**Exercise instructions:** What follows is a set of records; restate each one word for word and drop the pictures.
──────
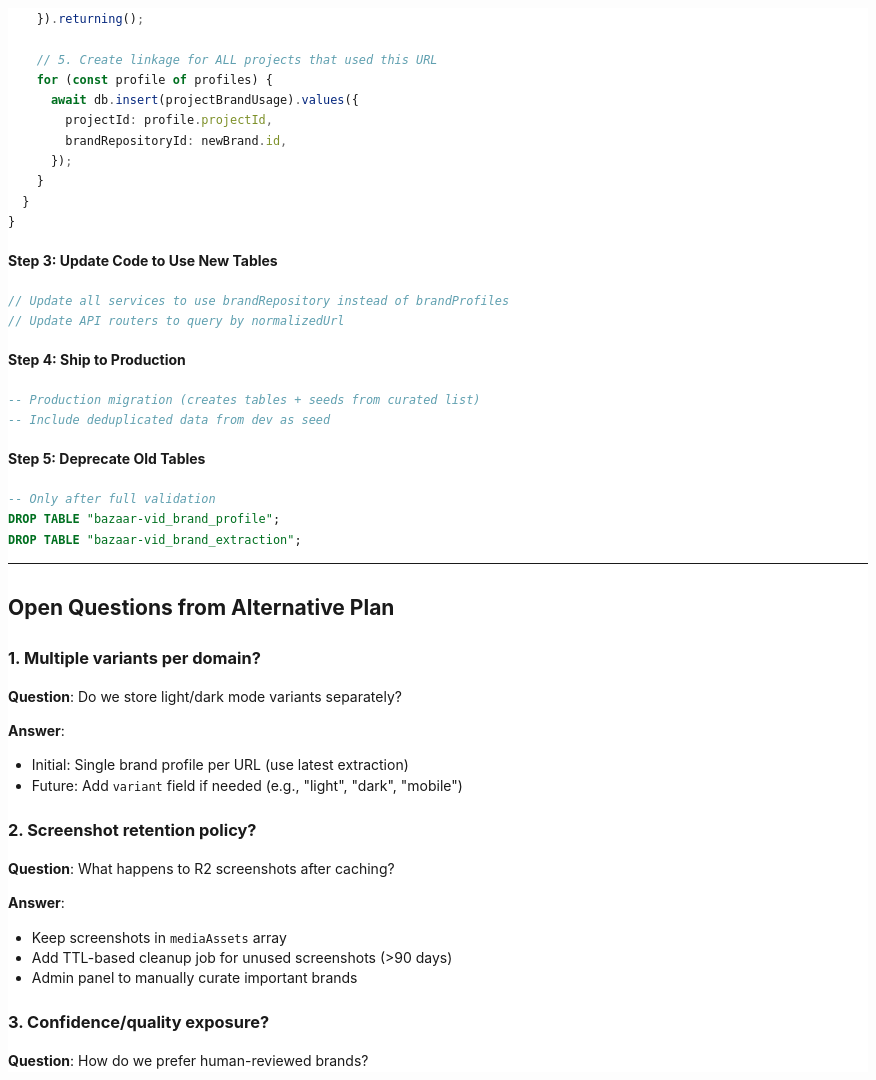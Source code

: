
 ```typescript
    }).returning();

    // 5. Create linkage for ALL projects that used this URL
    for (const profile of profiles) {
      await db.insert(projectBrandUsage).values({
        projectId: profile.projectId,
        brandRepositoryId: newBrand.id,
      });
    }
  }
}
```

#### Step 3: Update Code to Use New Tables
```typescript
// Update all services to use brandRepository instead of brandProfiles
// Update API routers to query by normalizedUrl
```

#### Step 4: Ship to Production
```sql
-- Production migration (creates tables + seeds from curated list)
-- Include deduplicated data from dev as seed
```

#### Step 5: Deprecate Old Tables
```sql
-- Only after full validation
DROP TABLE "bazaar-vid_brand_profile";
DROP TABLE "bazaar-vid_brand_extraction";
```

---

## Open Questions from Alternative Plan

### 1. Multiple variants per domain?
**Question**: Do we store light/dark mode variants separately?

**Answer**:
- Initial: Single brand profile per URL (use latest extraction)
- Future: Add `variant` field if needed (e.g., "light", "dark", "mobile")

### 2. Screenshot retention policy?
**Question**: What happens to R2 screenshots after caching?

**Answer**:
- Keep screenshots in `mediaAssets` array
- Add TTL-based cleanup job for unused screenshots (>90 days)
- Admin panel to manually curate important brands

### 3. Confidence/quality exposure?
**Question**: How do we prefer human-reviewed brands?
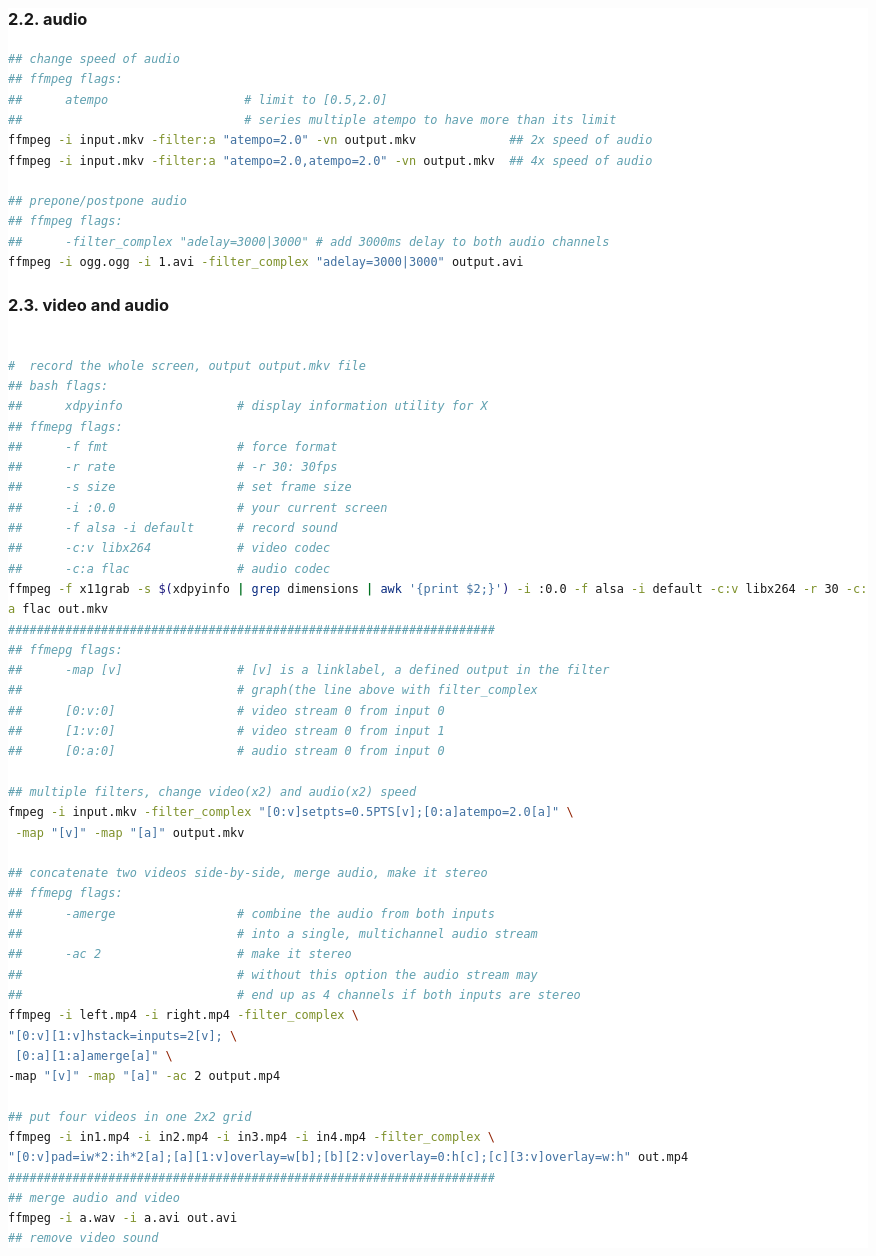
 ```sh
```
###  2.2. <a name='audio'></a>audio
```sh
## change speed of audio
## ffmpeg flags:
##      atempo                   # limit to [0.5,2.0]
##                               # series multiple atempo to have more than its limit
ffmpeg -i input.mkv -filter:a "atempo=2.0" -vn output.mkv             ## 2x speed of audio
ffmpeg -i input.mkv -filter:a "atempo=2.0,atempo=2.0" -vn output.mkv  ## 4x speed of audio

## prepone/postpone audio
## ffmpeg flags:
##      -filter_complex "adelay=3000|3000" # add 3000ms delay to both audio channels
ffmpeg -i ogg.ogg -i 1.avi -filter_complex "adelay=3000|3000" output.avi
```
###  2.3. <a name='videoandaudio'></a>video and audio
```sh

#  record the whole screen, output output.mkv file
## bash flags:
##      xdpyinfo                # display information utility for X
## ffmepg flags:
##      -f fmt                  # force format
##      -r rate                 # -r 30: 30fps
##      -s size                 # set frame size
##      -i :0.0                 # your current screen
##      -f alsa -i default      # record sound
##      -c:v libx264            # video codec
##      -c:a flac               # audio codec
ffmpeg -f x11grab -s $(xdpyinfo | grep dimensions | awk '{print $2;}') -i :0.0 -f alsa -i default -c:v libx264 -r 30 -c:a flac out.mkv
####################################################################
## ffmepg flags:
##      -map [v]                # [v] is a linklabel, a defined output in the filter
##                              # graph(the line above with filter_complex
##      [0:v:0]                 # video stream 0 from input 0
##      [1:v:0]                 # video stream 0 from input 1
##      [0:a:0]                 # audio stream 0 from input 0

## multiple filters, change video(x2) and audio(x2) speed
fmpeg -i input.mkv -filter_complex "[0:v]setpts=0.5PTS[v];[0:a]atempo=2.0[a]" \
 -map "[v]" -map "[a]" output.mkv

## concatenate two videos side-by-side, merge audio, make it stereo
## ffmepg flags:
##      -amerge                 # combine the audio from both inputs
##                              # into a single, multichannel audio stream
##      -ac 2                   # make it stereo
##                              # without this option the audio stream may
##                              # end up as 4 channels if both inputs are stereo
ffmpeg -i left.mp4 -i right.mp4 -filter_complex \
"[0:v][1:v]hstack=inputs=2[v]; \
 [0:a][1:a]amerge[a]" \
-map "[v]" -map "[a]" -ac 2 output.mp4

## put four videos in one 2x2 grid
ffmpeg -i in1.mp4 -i in2.mp4 -i in3.mp4 -i in4.mp4 -filter_complex \
"[0:v]pad=iw*2:ih*2[a];[a][1:v]overlay=w[b];[b][2:v]overlay=0:h[c];[c][3:v]overlay=w:h" out.mp4
####################################################################
## merge audio and video
ffmpeg -i a.wav -i a.avi out.avi
## remove video sound 
```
──────
**Answer space:**
Source code

:
 ```typescript
    }).returning();

    // 5. Create linkage for ALL projects that used this URL
    for (const profile of profiles) {
      await db.insert(projectBrandUsage).values({
        projectId: profile.projectId,
        brandRepositoryId: newBrand.id,
      });
    }
  }
}
```

#### Step 3: Update Code to Use New Tables
```typescript
// Update all services to use brandRepository instead of brandProfiles
// Update API routers to query by normalizedUrl
```

#### Step 4: Ship to Production
```sql
-- Production migration (creates tables + seeds from curated list)
-- Include deduplicated data from dev as seed
```

#### Step 5: Deprecate Old Tables
```sql
-- Only after full validation
DROP TABLE "bazaar-vid_brand_profile";
DROP TABLE "bazaar-vid_brand_extraction";
```

---

## Open Questions from Alternative Plan

### 1. Multiple variants per domain?
**Question**: Do we store light/dark mode variants separately?

**Answer**:
- Initial: Single brand profile per URL (use latest extraction)
- Future: Add `variant` field if needed (e.g., "light", "dark", "mobile")

### 2. Screenshot retention policy?
**Question**: What happens to R2 screenshots after caching?

**Answer**:
- Keep screenshots in `mediaAssets` array
- Add TTL-based cleanup job for unused screenshots (>90 days)
- Admin panel to manually curate important brands

### 3. Confidence/quality exposure?
**Question**: How do we prefer human-reviewed brands?
 ```sh
```
###  2.2. <a name='audio'></a>audio
```sh
## change speed of audio
## ffmpeg flags:
##      atempo                   # limit to [0.5,2.0]
##                               # series multiple atempo to have more than its limit
ffmpeg -i input.mkv -filter:a "atempo=2.0" -vn output.mkv             ## 2x speed of audio
ffmpeg -i input.mkv -filter:a "atempo=2.0,atempo=2.0" -vn output.mkv  ## 4x speed of audio

## prepone/postpone audio
## ffmpeg flags:
##      -filter_complex "adelay=3000|3000" # add 3000ms delay to both audio channels
ffmpeg -i ogg.ogg -i 1.avi -filter_complex "adelay=3000|3000" output.avi
```
###  2.3. <a name='videoandaudio'></a>video and audio
```sh

#  record the whole screen, output output.mkv file
## bash flags:
##      xdpyinfo                # display information utility for X
## ffmepg flags:
##      -f fmt                  # force format
##      -r rate                 # -r 30: 30fps
##      -s size                 # set frame size
##      -i :0.0                 # your current screen
##      -f alsa -i default      # record sound
##      -c:v libx264            # video codec
##      -c:a flac               # audio codec
ffmpeg -f x11grab -s $(xdpyinfo | grep dimensions | awk '{print $2;}') -i :0.0 -f alsa -i default -c:v libx264 -r 30 -c:a flac out.mkv
####################################################################
## ffmepg flags:
##      -map [v]                # [v] is a linklabel, a defined output in the filter
##                              # graph(the line above with filter_complex
##      [0:v:0]                 # video stream 0 from input 0
##      [1:v:0]                 # video stream 0 from input 1
##      [0:a:0]                 # audio stream 0 from input 0

## multiple filters, change video(x2) and audio(x2) speed
fmpeg -i input.mkv -filter_complex "[0:v]setpts=0.5PTS[v];[0:a]atempo=2.0[a]" \
 -map "[v]" -map "[a]" output.mkv

## concatenate two videos side-by-side, merge audio, make it stereo
## ffmepg flags:
##      -amerge                 # combine the audio from both inputs
##                              # into a single, multichannel audio stream
##      -ac 2                   # make it stereo
##                              # without this option the audio stream may
##                              # end up as 4 channels if both inputs are stereo
ffmpeg -i left.mp4 -i right.mp4 -filter_complex \
"[0:v][1:v]hstack=inputs=2[v]; \
 [0:a][1:a]amerge[a]" \
-map "[v]" -map "[a]" -ac 2 output.mp4

## put four videos in one 2x2 grid
ffmpeg -i in1.mp4 -i in2.mp4 -i in3.mp4 -i in4.mp4 -filter_complex \
"[0:v]pad=iw*2:ih*2[a];[a][1:v]overlay=w[b];[b][2:v]overlay=0:h[c];[c][3:v]overlay=w:h" out.mp4
####################################################################
## merge audio and video
ffmpeg -i a.wav -i a.avi out.avi
## remove video sound 
```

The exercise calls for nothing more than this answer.